DATA FOR THIS TASK:
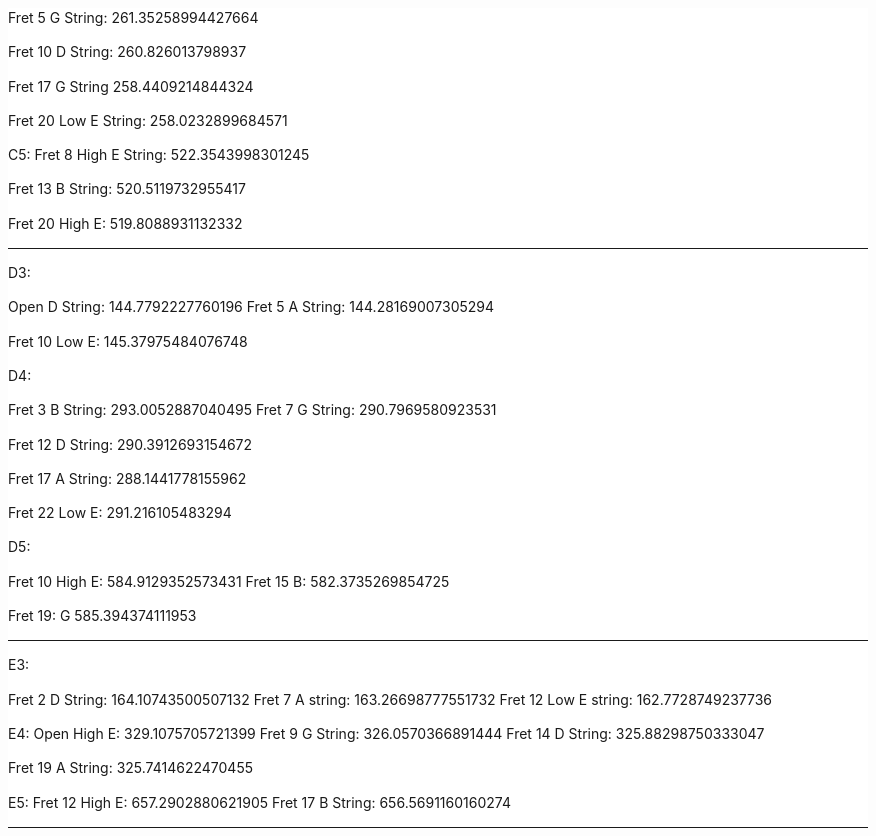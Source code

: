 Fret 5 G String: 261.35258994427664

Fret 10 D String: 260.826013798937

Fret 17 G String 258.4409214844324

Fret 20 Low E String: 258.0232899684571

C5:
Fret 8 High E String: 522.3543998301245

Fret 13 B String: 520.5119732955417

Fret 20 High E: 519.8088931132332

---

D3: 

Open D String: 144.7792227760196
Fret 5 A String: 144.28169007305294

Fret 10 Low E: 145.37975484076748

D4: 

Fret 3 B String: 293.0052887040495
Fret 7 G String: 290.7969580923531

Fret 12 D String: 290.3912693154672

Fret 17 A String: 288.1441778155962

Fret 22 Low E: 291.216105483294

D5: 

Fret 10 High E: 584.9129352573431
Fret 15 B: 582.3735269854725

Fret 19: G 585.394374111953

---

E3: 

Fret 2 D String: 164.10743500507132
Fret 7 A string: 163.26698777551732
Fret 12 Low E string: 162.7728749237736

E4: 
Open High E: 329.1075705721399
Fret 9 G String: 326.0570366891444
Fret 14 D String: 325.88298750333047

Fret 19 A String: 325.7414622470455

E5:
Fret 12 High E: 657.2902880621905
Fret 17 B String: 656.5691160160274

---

==

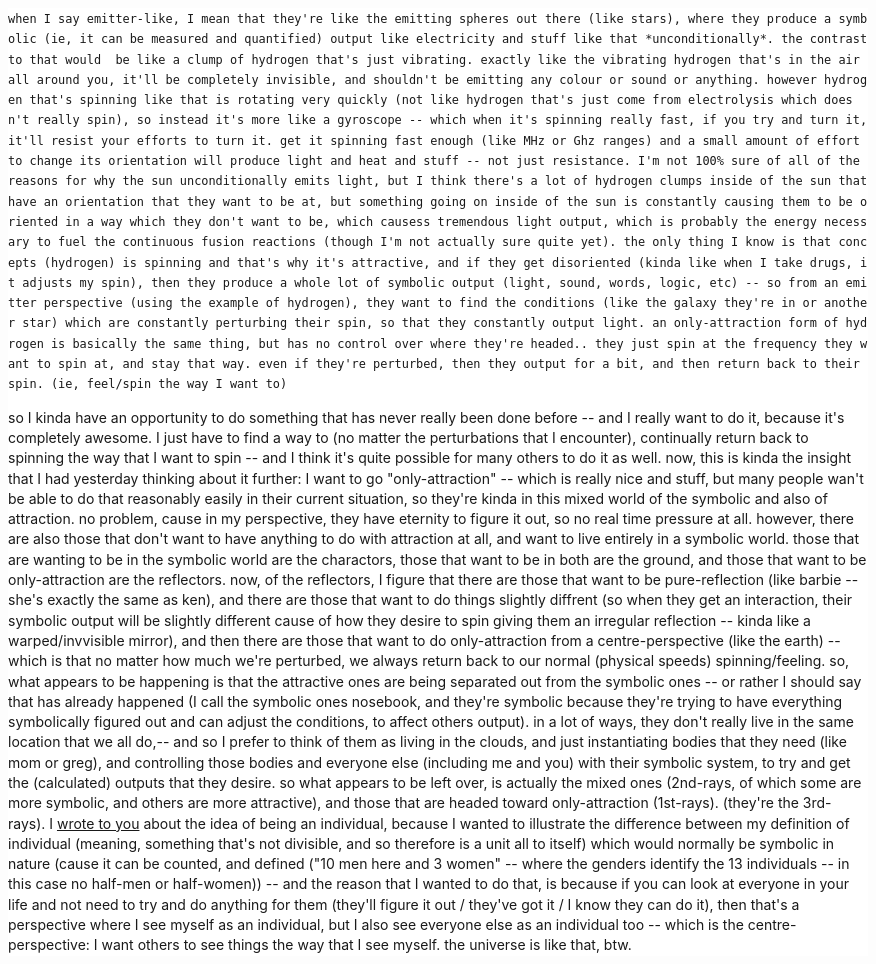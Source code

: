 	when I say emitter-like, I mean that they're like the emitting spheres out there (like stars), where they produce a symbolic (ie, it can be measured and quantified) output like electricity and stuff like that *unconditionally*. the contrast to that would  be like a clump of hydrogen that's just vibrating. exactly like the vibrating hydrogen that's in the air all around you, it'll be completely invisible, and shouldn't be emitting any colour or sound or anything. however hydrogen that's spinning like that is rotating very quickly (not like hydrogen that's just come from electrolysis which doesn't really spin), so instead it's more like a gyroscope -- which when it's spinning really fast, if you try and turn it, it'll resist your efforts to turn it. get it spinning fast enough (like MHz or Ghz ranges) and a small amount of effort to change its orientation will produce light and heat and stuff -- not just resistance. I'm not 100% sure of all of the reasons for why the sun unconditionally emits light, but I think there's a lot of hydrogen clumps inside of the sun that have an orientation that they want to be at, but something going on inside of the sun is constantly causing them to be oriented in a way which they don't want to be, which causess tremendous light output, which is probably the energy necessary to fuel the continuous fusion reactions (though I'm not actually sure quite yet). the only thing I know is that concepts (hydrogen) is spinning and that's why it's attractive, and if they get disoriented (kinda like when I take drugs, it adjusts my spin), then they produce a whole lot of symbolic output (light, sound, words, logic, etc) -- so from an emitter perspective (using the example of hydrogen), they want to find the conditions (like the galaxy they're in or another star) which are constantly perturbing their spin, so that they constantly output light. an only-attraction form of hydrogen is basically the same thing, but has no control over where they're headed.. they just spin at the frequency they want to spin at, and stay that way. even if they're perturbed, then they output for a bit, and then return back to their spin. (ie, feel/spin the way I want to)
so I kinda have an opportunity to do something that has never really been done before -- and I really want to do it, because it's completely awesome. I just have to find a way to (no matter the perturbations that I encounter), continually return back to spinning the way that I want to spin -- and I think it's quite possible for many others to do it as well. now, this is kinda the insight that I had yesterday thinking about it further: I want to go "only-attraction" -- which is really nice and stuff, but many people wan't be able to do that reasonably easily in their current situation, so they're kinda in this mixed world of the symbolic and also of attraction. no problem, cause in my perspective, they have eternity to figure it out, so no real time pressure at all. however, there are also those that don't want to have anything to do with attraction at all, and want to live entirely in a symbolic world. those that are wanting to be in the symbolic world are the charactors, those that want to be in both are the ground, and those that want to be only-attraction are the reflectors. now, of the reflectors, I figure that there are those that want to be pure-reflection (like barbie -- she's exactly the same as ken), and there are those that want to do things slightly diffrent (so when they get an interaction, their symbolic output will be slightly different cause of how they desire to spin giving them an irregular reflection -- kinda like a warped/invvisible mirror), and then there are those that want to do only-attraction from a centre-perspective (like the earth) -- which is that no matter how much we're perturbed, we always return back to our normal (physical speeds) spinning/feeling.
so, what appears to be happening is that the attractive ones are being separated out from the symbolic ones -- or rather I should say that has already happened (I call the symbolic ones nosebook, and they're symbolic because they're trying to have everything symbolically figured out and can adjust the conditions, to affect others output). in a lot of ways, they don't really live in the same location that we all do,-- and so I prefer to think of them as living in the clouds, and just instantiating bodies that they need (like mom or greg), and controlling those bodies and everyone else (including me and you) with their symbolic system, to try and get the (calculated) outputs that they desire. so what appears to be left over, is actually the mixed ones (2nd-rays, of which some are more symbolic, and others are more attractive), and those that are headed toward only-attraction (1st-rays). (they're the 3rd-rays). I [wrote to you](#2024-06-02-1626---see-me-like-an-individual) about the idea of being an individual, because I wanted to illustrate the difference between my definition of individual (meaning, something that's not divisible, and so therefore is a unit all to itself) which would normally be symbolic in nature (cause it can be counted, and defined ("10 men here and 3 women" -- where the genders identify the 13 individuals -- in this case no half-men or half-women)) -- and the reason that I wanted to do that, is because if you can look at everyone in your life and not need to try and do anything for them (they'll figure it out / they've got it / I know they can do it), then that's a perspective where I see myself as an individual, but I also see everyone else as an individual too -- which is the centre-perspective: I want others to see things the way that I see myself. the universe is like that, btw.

...

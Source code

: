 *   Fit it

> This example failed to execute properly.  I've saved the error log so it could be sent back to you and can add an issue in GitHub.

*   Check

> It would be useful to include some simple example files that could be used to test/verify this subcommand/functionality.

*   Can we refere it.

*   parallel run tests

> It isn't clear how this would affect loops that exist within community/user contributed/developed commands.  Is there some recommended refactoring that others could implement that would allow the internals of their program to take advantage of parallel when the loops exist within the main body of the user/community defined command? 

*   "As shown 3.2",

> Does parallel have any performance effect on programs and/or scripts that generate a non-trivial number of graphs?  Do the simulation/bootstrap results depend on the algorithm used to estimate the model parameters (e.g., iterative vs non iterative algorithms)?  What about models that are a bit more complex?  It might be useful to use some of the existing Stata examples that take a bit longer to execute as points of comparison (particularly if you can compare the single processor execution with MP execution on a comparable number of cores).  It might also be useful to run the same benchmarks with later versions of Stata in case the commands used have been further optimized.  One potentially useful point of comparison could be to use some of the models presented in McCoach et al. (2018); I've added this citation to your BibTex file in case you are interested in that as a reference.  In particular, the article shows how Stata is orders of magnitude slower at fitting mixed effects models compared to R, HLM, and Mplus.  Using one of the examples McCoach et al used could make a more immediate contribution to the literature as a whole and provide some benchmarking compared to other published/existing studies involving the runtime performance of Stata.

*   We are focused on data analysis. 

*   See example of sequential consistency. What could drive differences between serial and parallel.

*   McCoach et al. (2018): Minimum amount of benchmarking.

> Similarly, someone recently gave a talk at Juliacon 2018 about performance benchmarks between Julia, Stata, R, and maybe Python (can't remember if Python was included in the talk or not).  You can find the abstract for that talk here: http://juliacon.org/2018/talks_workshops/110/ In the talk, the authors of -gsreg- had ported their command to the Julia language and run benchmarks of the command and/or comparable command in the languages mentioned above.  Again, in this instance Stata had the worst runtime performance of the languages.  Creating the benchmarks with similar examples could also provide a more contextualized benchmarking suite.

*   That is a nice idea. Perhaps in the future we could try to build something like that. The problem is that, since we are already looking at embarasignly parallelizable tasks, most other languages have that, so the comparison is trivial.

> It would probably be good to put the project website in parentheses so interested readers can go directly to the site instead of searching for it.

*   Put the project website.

WHAT YOU ARE ASKED TO DO: Search the entries for the word "Open". Copy each line where it appears.

OUTPUT OF THE TASK:
Open D String: 144.7792227760196
Open High E: 329.1075705721399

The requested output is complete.